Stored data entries
-.-.-

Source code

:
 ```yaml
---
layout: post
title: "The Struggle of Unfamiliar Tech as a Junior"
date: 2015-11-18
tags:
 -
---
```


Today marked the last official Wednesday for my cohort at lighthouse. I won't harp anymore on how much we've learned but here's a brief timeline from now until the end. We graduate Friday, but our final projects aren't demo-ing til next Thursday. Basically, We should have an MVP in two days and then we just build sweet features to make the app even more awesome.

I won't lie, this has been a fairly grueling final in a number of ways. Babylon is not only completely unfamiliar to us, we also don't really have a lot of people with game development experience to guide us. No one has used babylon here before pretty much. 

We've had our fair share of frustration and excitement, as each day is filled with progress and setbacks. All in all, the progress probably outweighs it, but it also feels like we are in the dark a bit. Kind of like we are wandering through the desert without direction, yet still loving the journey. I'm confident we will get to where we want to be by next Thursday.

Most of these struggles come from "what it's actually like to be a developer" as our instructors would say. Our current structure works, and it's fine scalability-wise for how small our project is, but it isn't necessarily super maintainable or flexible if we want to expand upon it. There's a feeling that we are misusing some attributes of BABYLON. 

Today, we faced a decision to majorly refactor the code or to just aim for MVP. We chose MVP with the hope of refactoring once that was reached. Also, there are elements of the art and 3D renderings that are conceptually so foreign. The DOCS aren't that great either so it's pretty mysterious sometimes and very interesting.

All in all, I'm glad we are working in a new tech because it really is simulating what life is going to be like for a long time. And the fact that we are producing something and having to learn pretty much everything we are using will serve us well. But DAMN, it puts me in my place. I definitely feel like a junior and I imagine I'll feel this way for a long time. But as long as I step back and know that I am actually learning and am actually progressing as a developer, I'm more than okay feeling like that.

-.-.-

*Try it:*
Reproduce the records above exactly, from the first line through the line containing "Today marked the", and output nothing else.

*Response:*
Source code

:
 ```yaml
---
layout: post
title: "The Struggle of Unfamiliar Tech as a Junior"
date: 2015-11-18
tags:
 -
---
```


Today marked the last official Wednesday for my cohort at lighthouse. I won't harp anymore on how much we've learned but here's a brief timeline from now until the end. We graduate Friday, but our final projects aren't demo-ing til next Thursday. Basically, We should have an MVP in two days and then we just build sweet features to make the app even more awesome.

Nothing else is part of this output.